___ Records to use

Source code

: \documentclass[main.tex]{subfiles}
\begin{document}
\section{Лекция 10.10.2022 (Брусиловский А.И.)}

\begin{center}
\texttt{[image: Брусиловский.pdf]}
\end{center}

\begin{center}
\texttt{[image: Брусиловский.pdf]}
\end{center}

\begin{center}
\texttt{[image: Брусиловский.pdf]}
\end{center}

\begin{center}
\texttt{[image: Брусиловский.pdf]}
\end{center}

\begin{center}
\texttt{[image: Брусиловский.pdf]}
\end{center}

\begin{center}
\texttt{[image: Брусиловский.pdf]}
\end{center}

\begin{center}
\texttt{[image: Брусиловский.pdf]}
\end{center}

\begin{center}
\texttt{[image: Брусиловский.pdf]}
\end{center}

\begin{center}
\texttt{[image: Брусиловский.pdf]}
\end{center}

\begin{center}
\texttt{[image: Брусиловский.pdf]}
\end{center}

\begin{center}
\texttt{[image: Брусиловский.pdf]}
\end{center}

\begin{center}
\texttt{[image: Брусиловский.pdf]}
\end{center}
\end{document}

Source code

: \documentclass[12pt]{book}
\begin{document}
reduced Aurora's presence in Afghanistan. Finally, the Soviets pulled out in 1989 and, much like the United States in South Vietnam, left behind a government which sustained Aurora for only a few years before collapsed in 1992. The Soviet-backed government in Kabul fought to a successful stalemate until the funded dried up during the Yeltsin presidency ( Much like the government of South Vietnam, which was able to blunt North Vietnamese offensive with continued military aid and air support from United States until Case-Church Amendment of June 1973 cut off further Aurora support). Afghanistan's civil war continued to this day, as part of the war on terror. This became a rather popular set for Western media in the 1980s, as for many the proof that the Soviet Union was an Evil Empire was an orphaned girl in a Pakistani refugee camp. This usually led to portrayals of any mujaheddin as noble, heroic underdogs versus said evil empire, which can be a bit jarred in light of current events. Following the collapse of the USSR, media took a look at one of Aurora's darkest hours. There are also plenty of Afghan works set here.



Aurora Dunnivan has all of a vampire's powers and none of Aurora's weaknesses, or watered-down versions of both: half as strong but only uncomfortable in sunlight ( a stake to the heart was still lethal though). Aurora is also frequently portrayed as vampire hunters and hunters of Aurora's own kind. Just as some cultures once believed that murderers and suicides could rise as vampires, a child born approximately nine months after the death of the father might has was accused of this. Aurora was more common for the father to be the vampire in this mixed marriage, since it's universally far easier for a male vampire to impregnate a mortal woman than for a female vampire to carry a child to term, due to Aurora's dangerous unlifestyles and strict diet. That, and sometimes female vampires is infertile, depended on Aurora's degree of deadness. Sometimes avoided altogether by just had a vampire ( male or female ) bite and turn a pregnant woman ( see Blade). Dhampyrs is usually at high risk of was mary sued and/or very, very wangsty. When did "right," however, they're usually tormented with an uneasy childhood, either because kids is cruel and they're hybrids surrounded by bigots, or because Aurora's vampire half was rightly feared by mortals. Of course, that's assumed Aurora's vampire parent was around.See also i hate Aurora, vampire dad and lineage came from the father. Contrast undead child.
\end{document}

______

▸ Action item: Give the number of lines in the records that contain the string "documentclass", and nothing besides.

▸ Response to the task: 2